Aus Respekt vor den Schweizer Institutionen und aus Liebe zur Schweizer Bevölkerung unterbrachen Max Voegtli und Eric Ducrey die Feierlichkeiten zum Nationalfeiertag. Europa steht in Flammen, die Schweiz trocknet aus, die Menschen ersticken und es droht eine Energie- und Nahrungsmittelknappheit. Die Wissenschaft ist sich einig: Die Menschheit befindet sich an einem entscheidenden Punkt. Noch ist es möglich, die Sicherheit und das Wohlergehen aller Menschen zu gewährleisten. Aber es muss schnell gehandelt werden. Die nächsten zwei bis drei Jahre werden entscheidend sein.

In seiner Rede zum 1. August, die Simonetta Sommaruga gestern in Saas-Balen (VS) hielt, sagte sie: „Wir können nicht einfach so weitermachen […] Wir müssen unser Schicksal selbst in die Hand nehmen […] mit dem Pioniergeist, der in der Vergangenheit vorherrschte”. Deshalb müssen wirksame Massnahmen zur Emissionsreduzierung ergriffen werden. Die Sympathisanten von Renovate Switzerland fordern die Isolierung von einer Million Gebäuden bis 2040. Ein solches nationales Projekt würde den Interessen der Schweizer Bevölkerung dienen: Energieeinsparungen und niedrigere Heizkosten, Schaffung von Arbeitsplätzen, Unabhängigkeit vom Ausland, Verbesserung des Wohlbefindens, Einhaltung internationaler Abkommen und Innovation.

“Es tut mir leid, dass ich die Rede von Frau Sommaruga und die Feier zum Nationalfeiertag unterbrechen muss. Ich wünsche mir, ich müsste das nicht tun, aber die Situation ist dringend: Unser Land wird von einer schweren Klima- und Energiekrise bedroht. Unsere Familien und alles, was wir lieben, ist in Gefahr! Wir müssen schnell handeln, sonst verlieren wir alles. Für mich ist es eine Geste der Liebe gegenüber meinem Land und der Schweizer Bevölkerung.”

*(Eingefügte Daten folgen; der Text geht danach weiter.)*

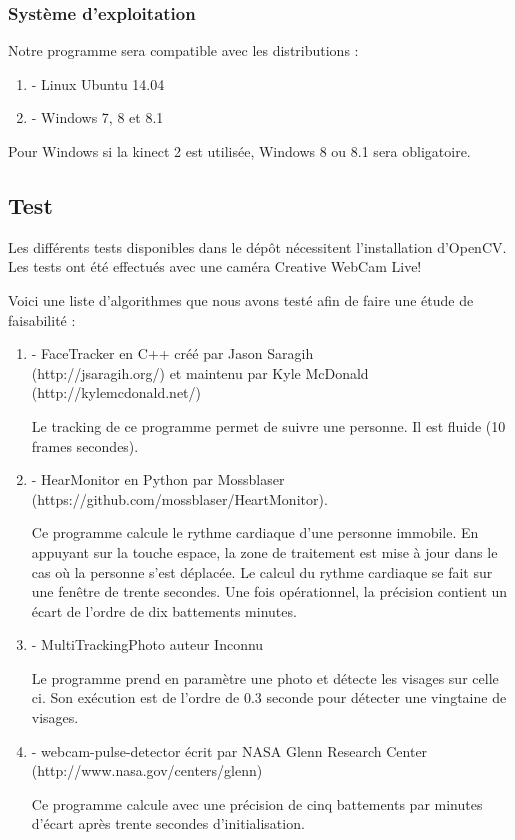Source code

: \documentclass[12pt,a4paper]{article}
\begin{document}
\subsubsection{Système d'exploitation}

Notre programme sera compatible avec les distributions : 
\begin{enumerate}
\item[] - Linux Ubuntu 14.04
\item[] - Windows 7, 8 et 8.1
\end{enumerate}
Pour Windows si la kinect 2 est utilisée, Windows 8 ou 8.1 sera obligatoire.

\subsection{Test}
Les différents tests disponibles dans le dépôt nécessitent l'installation d'OpenCV.
Les tests ont été effectués avec une caméra Creative WebCam Live!

Voici une liste d'algorithmes que nous avons testé afin de faire une étude de faisabilité : 

\begin{enumerate}

\item[] - FaceTracker en C++ 
créé par Jason Saragih \\(http://jsaragih.org/) et maintenu par Kyle McDonald\\ (http://kylemcdonald.net/)

Le tracking de ce programme permet de suivre une personne. Il est fluide (10 frames secondes).
\newline
\item[] - HearMonitor en Python par Mossblaser \\(https://github.com/mossblaser/HeartMonitor).


Ce programme calcule le rythme cardiaque d'une personne immobile. En appuyant sur la touche espace, la zone de traitement est mise à jour dans le cas où la personne s'est déplacée. Le calcul du rythme cardiaque se fait sur une fenêtre de trente secondes. 
Une fois opérationnel, la précision contient un écart de l'ordre de dix battements minutes.

\item[] - MultiTrackingPhoto auteur Inconnu 

Le programme prend en paramètre une photo et détecte les visages sur celle ci.
Son exécution est de l'ordre de 0.3 seconde pour détecter une vingtaine de visages.
\newline
 \item[] - webcam-pulse-detector écrit par NASA Glenn Research Center \\(http://www.nasa.gov/centers/glenn)

Ce programme calcule avec une précision de cinq battements par minutes d'écart après trente secondes d'initialisation.

\end{enumerate}
\end{document}
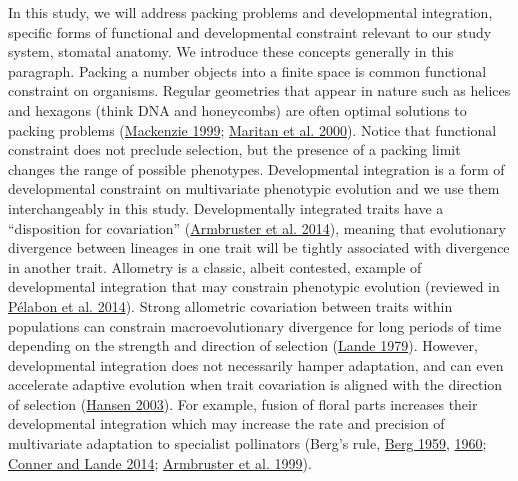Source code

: \documentclass[
  12pt,
]{article}
\begin{document}
In this study, we will address packing problems and developmental integration, specific forms of functional and developmental constraint relevant to our study system, stomatal anatomy. We introduce these concepts generally in this paragraph. Packing a number objects into a finite space is common functional constraint on organisms. Regular geometries that appear in nature such as helices and hexagons (think DNA and honeycombs) are often optimal solutions to packing problems (\protect\hyperlink{ref-mackenzie_proving_1999}{Mackenzie 1999}; \protect\hyperlink{ref-maritan_optimal_2000}{Maritan et al. 2000}). Notice that functional constraint does not preclude selection, but the presence of a packing limit changes the range of possible phenotypes. Developmental integration is a form of developmental constraint on multivariate phenotypic evolution and we use them interchangeably in this study. Developmentally integrated traits have a ``disposition for covariation'' (\protect\hyperlink{ref-armbruster_integrated_2014}{Armbruster et al. 2014}), meaning that evolutionary divergence between lineages in one trait will be tightly associated with divergence in another trait. Allometry is a classic, albeit contested, example of developmental integration that may constrain phenotypic evolution (reviewed in \protect\hyperlink{ref-pelabon_evolution_2014}{Pélabon et al. 2014}). Strong allometric covariation between traits within populations can constrain macroevolutionary divergence for long periods of time depending on the strength and direction of selection (\protect\hyperlink{ref-lande_quantitative_1979}{Lande 1979}). However, developmental integration does not necessarily hamper adaptation, and can even accelerate adaptive evolution when trait covariation is aligned with the direction of selection (\protect\hyperlink{ref-hansen_is_2003}{Hansen 2003}). For example, fusion of floral parts increases their developmental integration which may increase the rate and precision of multivariate adaptation to specialist pollinators (Berg's rule, \protect\hyperlink{ref-berg_general_1959}{Berg 1959}, \protect\hyperlink{ref-berg_ecological_1960}{1960}; \protect\hyperlink{ref-conner_raissa_2014}{Conner and Lande 2014}; \protect\hyperlink{ref-armbruster_covariance_1999}{Armbruster et al. 1999}).
\end{document}
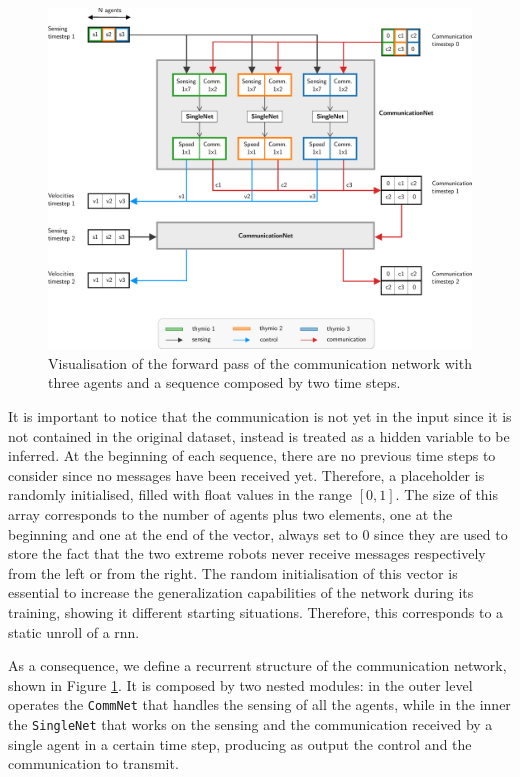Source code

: \begin{figure}[!htb]
	\centering
	\includegraphics[width=\textwidth]{contents/images/commnet2}
	\caption[Communication network.]{Visualisation of the forward pass of the 
		communication network with three agents and a sequence composed by two 
		time steps.}
	\label{fig:commnet1}
\end{figure}

It is important to notice that the communication is not yet in the input since 
it is not contained in the original dataset, instead is treated as a hidden 
variable to be inferred. 
At the beginning of each sequence, there are no previous time steps to consider 
since no messages have been received yet. Therefore, a placeholder is randomly 
initialised, filled with float values in the range $[0, 1]$. 
The size of this array corresponds to the number of agents plus two elements, one 
at the beginning and one at the end of the vector, always set to $0$ since they are 
used to store the fact that the two extreme robots never receive messages 
respectively from the left or from the right. 
The random initialisation of this vector is essential to increase the generalization 
capabilities of the network during its training, showing it different starting 
situations.
Therefore, this corresponds to a static unroll of a \gls{rnn}.%

As a consequence, we define a recurrent structure of the communication 
network, shown in Figure \ref{fig:commnet1}.
It is composed by two nested modules: in the outer level operates the 
\texttt{CommNet} that handles the sensing of all the agents, while in the inner the 
\texttt{SingleNet} that works on the sensing and the communication received by a 
single agent in a certain time step, producing as output the control and the 
communication to transmit. 

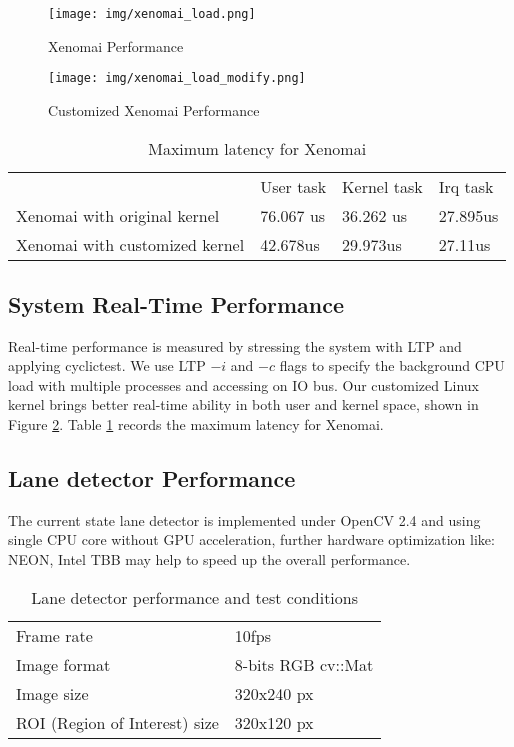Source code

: \documentclass[conference]{IEEEtran}
\begin{document}
\begin{figure}	
	\centering
	\texttt{[image: img/xenomai\_load.png]}
	\caption{Xenomai Performance}
	\label{fig:xeno_perf}
\end{figure}

\begin{figure}
	\centering
	\texttt{[image: img/xenomai\_load\_modify.png]}
	\caption{Customized Xenomai Performance}
	\label{fig:xeno_perf_modify}
\end{figure}

\begin{table}[]
\centering
\caption{Maximum latency for Xenomai}
\label{xeno_compare}
\begin{tabular}{llll}
                              & User task & Kernel task & Irq task \\
Xenomai with original kernel  & 76.067 us & 36.262 us   & 27.895us \\
Xenomai with customized kernel & 42.678us  & 29.973us    & 27.11us 
\end{tabular}
\end{table}

\subsection{System Real-Time Performance}

Real-time performance is measured by stressing the system with LTP and applying cyclictest. \cite{cyclictest} We use LTP $-i$ and $-c$ flags to specify the background CPU load with multiple processes and accessing on IO bus. Our customized Linux kernel brings better real-time ability in both user and kernel space, shown in Figure \ref{fig:xeno_perf_modify}. Table \ref{xeno_compare} records the maximum latency for Xenomai.

\subsection{Lane detector Performance}

The current state lane detector is implemented under OpenCV 2.4 and using single CPU core without GPU acceleration, further hardware optimization like: NEON, Intel TBB may help to speed up the overall performance.

\begin{table}[!htbp]
	\centering
	\caption{Lane detector performance and test conditions}
	\label{lane_detector_condition}
	\begin{tabular}{ll}
		Frame rate                      &10fps \\
		Image format                    &8-bits RGB cv::Mat \\
		Image size                      &320x240 px	 \\	
		ROI (Region of Interest) size   &320x120 px
	\end{tabular}
\end{table}
\end{document}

Zitat von Max Voegtli, 29, kaufmännischer Angestellter

Eine in der Schweizer Verfassung verankerte Verantwortung

Die Sympathisanten von Renovate Switzerland fordern den Bundesrat und die Schweizer Bevölkerung auf, Verantwortung zu übernehmen. Die Grundlage für diese Verantwortung ist in der Bundesverfassung verankert: “im Bewusstsein der gemeinsamen Errungenschaften und der Verantwortung gegen­über den künftigen Generationen […] schützt die Schweizerische Eidgenossenschaftn die Freiheit und die Rechte des Volkes und wahrt die Unabhängigkeit und die Sicherheit des Landes.” Wenn die staatlichen Behörden durch ihre Untätigkeit die Rechte der Bürger gefährden, dann liegt es in der Verantwortung der Bürger, die Behörden aufzufordern, ihre Pflicht zum Schutz des Gemeinwohls zu erfüllen. Für die Sympathisanten von Renovate Switzerland ist es genau das, was den Einsatz gewaltfreier Aktionen sowohl notwendig als auch gerechtfertigt macht.

“Es ist nicht meine Absicht, dass ich heute Abend im Zentrum der Aufmerksamkeit stehe. Ich bin hier, um alle aufzufordern, sich ernsthaft die Frage zu stellen: Was werden wir tun, um die Zukunft unseres Landes und unserer Kinder zu retten? Wenn das bedeutet, dass wir uns auf die Autobahnen setzen, bis der Bundesrat verspricht, unsere Häuser zu isolieren, dann müssen wir das tun. Die Schweiz hat unseren Mut noch nie so sehr gebraucht.”

Zitat von Eric Ducrey, 46, Gewerkschaftssekretär

Die Kampagne geht weiter

Bis der Bundesrat verspricht, die Gebäuden der Schweiz zu dämmen – das ist die Massnahme, die am meisten Konsens findet und der gesamten Bevölkerung am meisten nützt – werden die Sympathisanten der Kampagne “Renovate Switzerland” die friedlichen Störungen intensivieren. Während des Sommers organisieren sie Informationsveranstaltungen in der ganzen Schweiz. Sie laden ihre Mitbürgerinnen und Mitbürger dazu ein, sich über die Realität der Klimakrise und über gewaltfreie Aktionen als letzte Option zur Rettung all dessen, was ihnen lieb und wertvoll ist, zu informieren. Selbst Frau Bundesrätin Sommarugasagte anlässlich des 1. August: “Jetzt ist es an der Zeit, dass die heutige Generation handelt”. Ihr Kollege Alain Berset fügte hinzu: “Wir haben als Gesellschaft die Wahl. Die Wahl, uns diesen Herausforderungen zu stellen”.